- _Records for processing_
- - -

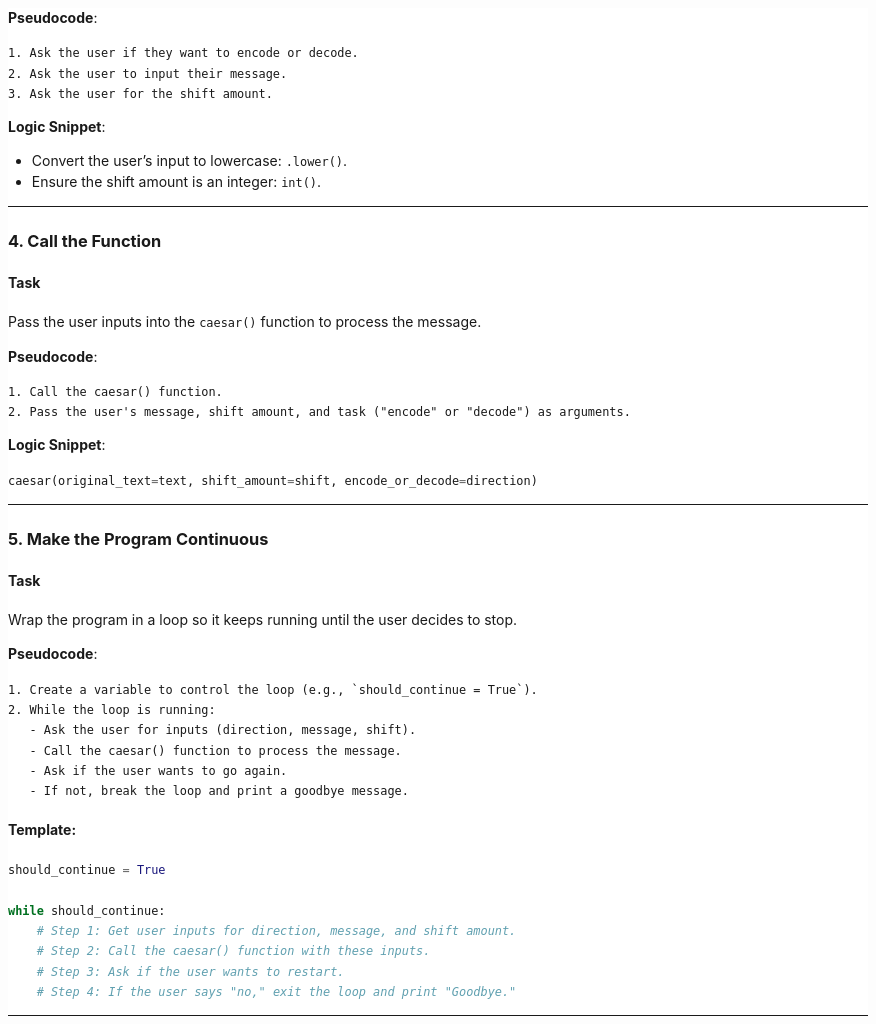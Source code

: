 **Pseudocode**:
```plaintext
1. Ask the user if they want to encode or decode.
2. Ask the user to input their message.
3. Ask the user for the shift amount.
```

**Logic Snippet**:
- Convert the user’s input to lowercase: `.lower()`.
- Ensure the shift amount is an integer: `int()`.

---

### **4. Call the Function**
#### **Task**
Pass the user inputs into the `caesar()` function to process the message.

**Pseudocode**:
```plaintext
1. Call the caesar() function.
2. Pass the user's message, shift amount, and task ("encode" or "decode") as arguments.
```

**Logic Snippet**:
```python
caesar(original_text=text, shift_amount=shift, encode_or_decode=direction)
```

---

### **5. Make the Program Continuous**
#### **Task**
Wrap the program in a loop so it keeps running until the user decides to stop.

**Pseudocode**:
```plaintext
1. Create a variable to control the loop (e.g., `should_continue = True`).
2. While the loop is running:
   - Ask the user for inputs (direction, message, shift).
   - Call the caesar() function to process the message.
   - Ask if the user wants to go again.
   - If not, break the loop and print a goodbye message.
```

#### **Template**:
```python
should_continue = True

while should_continue:
    # Step 1: Get user inputs for direction, message, and shift amount.
    # Step 2: Call the caesar() function with these inputs.
    # Step 3: Ask if the user wants to restart.
    # Step 4: If the user says "no," exit the loop and print "Goodbye."
```

---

- - -

- _Assigned task_
Take every entry and repeat it verbatim, minus the pictures.

- _Output of the task_
Source code

: **Pseudocode**:
```plaintext
1. Ask the user if they want to encode or decode.
2. Ask the user to input their message.
3. Ask the user for the shift amount.
```

**Logic Snippet**:
- Convert the user’s input to lowercase: `.lower()`.
- Ensure the shift amount is an integer: `int()`.

---

### **4. Call the Function**
#### **Task**
Pass the user inputs into the `caesar()` function to process the message.

**Pseudocode**:
```plaintext
1. Call the caesar() function.
2. Pass the user's message, shift amount, and task ("encode" or "decode") as arguments.
```

**Logic Snippet**:
```python
caesar(original_text=text, shift_amount=shift, encode_or_decode=direction)
```

---

### **5. Make the Program Continuous**
#### **Task**
Wrap the program in a loop so it keeps running until the user decides to stop.

**Pseudocode**:
```plaintext
1. Create a variable to control the loop (e.g., `should_continue = True`).
2. While the loop is running:
   - Ask the user for inputs (direction, message, shift).
   - Call the caesar() function to process the message.
   - Ask if the user wants to go again.
   - If not, break the loop and print a goodbye message.
```

#### **Template**:
```python
should_continue = True

while should_continue:
    # Step 1: Get user inputs for direction, message, and shift amount.
    # Step 2: Call the caesar() function with these inputs.
    # Step 3: Ask if the user wants to restart.
    # Step 4: If the user says "no," exit the loop and print "Goodbye."
```

---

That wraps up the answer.